彼らにとって、ヨルムは、完全に過去の人になっていると分かりました。
オPDの場合は、やはり一番大きいショックを受けたようです。死ぬ直前のヨルムを知っているのですから。
過去の人ではなく、今現在、ついこの間まで生きて会話していた人なのですから。
心が重いけど、表向きは平静でいるしかありません。
ただ、分かったのは、オPDには、同時進行している恋人未満の女性が一人じゃないってことです。
予定通り、パク・へジュンがラジオの生放送の為にスタジオにやって来ました。
スタジオに入った時から、へジュンは目でヨルムの姿を探していました。
それに気づいたのは、二人が元恋人同士だったと知ってるヨルムの先輩だけでした。
放送が終了した時、へジュンは、帰ろうとしたのですが、ちょっと躊躇した様子を見せました。

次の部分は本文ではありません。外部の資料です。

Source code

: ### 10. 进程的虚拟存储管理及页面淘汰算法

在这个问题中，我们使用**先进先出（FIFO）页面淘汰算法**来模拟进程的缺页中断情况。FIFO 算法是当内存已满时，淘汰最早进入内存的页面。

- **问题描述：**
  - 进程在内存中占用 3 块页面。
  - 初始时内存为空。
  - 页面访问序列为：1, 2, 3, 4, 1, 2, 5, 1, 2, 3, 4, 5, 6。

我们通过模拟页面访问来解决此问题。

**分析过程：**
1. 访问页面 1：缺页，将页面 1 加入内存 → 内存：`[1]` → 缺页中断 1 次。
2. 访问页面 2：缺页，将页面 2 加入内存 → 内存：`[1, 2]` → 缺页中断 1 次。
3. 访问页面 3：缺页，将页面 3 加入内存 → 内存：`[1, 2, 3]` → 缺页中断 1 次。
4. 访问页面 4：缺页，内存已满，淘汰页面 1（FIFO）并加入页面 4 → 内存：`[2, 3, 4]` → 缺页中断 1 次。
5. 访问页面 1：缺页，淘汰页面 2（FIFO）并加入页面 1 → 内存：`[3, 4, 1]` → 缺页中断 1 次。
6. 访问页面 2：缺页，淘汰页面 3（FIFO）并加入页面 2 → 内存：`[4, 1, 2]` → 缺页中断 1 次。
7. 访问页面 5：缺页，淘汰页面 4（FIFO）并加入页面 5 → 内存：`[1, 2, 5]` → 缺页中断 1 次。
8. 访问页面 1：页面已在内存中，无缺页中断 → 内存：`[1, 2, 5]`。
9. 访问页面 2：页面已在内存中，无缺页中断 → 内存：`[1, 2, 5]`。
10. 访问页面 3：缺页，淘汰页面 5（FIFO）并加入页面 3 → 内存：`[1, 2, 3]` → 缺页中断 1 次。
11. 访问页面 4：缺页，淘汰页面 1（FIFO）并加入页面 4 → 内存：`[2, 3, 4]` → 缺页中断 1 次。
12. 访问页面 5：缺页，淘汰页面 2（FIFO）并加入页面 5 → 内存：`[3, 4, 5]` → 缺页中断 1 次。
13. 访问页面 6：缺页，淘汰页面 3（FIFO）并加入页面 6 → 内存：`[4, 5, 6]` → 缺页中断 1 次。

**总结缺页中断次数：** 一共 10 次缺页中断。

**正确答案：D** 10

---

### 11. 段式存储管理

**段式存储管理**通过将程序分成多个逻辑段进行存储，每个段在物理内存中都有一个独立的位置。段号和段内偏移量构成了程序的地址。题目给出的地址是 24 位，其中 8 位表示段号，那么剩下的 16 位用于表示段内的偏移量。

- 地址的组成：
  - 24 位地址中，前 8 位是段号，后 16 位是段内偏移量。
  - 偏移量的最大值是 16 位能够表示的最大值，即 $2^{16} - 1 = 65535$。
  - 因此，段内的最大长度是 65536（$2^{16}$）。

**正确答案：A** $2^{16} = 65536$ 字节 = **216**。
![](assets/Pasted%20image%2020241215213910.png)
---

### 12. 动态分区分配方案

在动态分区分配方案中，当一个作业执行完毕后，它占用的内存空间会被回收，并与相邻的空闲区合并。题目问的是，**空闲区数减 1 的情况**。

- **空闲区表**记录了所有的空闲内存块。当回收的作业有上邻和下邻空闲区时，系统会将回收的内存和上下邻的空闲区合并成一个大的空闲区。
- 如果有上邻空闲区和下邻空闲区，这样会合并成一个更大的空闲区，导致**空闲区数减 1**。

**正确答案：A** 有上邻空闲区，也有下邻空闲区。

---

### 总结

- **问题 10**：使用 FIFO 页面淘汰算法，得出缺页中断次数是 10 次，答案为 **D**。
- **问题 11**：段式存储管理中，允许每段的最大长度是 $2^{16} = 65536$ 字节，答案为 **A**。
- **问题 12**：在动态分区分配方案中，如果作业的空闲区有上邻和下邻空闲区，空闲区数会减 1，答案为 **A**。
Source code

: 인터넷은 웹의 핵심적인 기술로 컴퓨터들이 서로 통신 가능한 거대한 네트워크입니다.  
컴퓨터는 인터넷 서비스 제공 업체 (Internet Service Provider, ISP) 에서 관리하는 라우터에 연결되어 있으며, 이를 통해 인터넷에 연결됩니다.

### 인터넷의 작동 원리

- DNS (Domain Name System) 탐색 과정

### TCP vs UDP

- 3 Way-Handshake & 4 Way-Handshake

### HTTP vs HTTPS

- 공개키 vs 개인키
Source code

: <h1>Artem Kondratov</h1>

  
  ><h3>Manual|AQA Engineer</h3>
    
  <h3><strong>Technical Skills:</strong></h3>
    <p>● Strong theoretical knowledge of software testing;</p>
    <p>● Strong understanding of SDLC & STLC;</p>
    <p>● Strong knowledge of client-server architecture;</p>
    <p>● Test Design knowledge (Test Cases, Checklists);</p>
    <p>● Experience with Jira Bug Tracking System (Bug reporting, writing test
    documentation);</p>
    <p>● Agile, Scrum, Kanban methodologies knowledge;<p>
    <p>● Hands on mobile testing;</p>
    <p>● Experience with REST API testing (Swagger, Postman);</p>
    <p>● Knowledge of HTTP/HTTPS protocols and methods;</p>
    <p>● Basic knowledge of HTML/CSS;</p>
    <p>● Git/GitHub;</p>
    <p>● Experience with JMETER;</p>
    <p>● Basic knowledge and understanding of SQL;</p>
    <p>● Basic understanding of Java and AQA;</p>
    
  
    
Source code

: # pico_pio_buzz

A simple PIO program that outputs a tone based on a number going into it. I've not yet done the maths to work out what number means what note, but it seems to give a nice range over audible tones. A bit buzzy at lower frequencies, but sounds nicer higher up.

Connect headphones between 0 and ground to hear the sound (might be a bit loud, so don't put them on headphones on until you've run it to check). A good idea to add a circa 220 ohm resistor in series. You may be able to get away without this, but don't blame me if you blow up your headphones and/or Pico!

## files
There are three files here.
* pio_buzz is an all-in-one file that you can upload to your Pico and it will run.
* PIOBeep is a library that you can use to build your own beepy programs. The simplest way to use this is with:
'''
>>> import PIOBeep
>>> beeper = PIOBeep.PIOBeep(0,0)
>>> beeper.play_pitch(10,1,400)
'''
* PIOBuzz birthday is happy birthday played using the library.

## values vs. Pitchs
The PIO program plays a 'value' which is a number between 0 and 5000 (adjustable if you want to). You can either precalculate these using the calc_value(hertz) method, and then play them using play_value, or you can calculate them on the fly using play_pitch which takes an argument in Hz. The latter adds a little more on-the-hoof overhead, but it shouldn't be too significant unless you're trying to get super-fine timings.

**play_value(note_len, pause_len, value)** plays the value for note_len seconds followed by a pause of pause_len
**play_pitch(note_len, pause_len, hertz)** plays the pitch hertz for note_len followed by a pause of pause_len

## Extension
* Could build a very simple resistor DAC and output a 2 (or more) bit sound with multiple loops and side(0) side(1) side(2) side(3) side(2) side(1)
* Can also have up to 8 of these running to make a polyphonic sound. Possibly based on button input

何か?・・・と聞いたスタッフに、へジュンが聞きました。
「このスタッフで全員ですか?」
意外な事を聞く・・・と言った風に戸惑いながら、オPDが答えました。はい・・・と。
そうですか・・・とへジュンがスタジオを出て行きました。
先輩スタッフが、その様子を見て、後を追いました。
「もしかして、ハン・ヨルムを探してるんですか?」
何と答えたらよいのか分からない様子のへジュン。
先輩スタッフは、ヨルムから二人の事を聞いていると言いました。
ヨルムは死にました、先週・・・。
先輩スタッフの言葉を一瞬理解できない表情を浮かべたへジュン。ショックを受けたというのではなく、戸惑っている・・・という感じです。
そうですか・・・と呟いて、行こうとしたのを、先輩スタッフが再度呼びとめました。
「6年も経ったので、もう関係ないでしょうが、ヨルムは6年間ずっとあなたに伝えたがっていた言葉があります。」
聞くべきですか?・・・とへジュン。
なるべくなら・・・と先輩スタッフ。
ヨルムがアメリカに行く前に、オPDは、他の人にもしてるから・・・とお小遣いを渡そうとしました。
ヨルムはその態度に、とうとう我慢できなくなって、気持ちを全てぶちまけてしまいました。
私を放送作家だと決めたのなら、仕事をしてください。お小遣いなど必要ありません。忠告しておきます。私は寂しいんです。ちょっとしたことでときめいたりします。そんな私や多くの女性にこんなことはやめてください。離婚した後、消極的なのは分かります。なぜ、失敗を成功に生かさないんですか?
私は、高校時代の元カレからは、黙ってても真意は伝わらないことを学びました。
20歳の頃の元カレからは、簡単に別れるとは言わないことを学びました。
そして、最も長く交際した人からは、身勝手に心を踏みにじると罰が当たることを学びました。
その他にも、雨の日にいい曲とか、ワインについてとか、全て過去の恋愛から学んで来たことです。つまみ食い感覚のあなたたちからも、わが身を守る柵が相手を傷つけると学びました。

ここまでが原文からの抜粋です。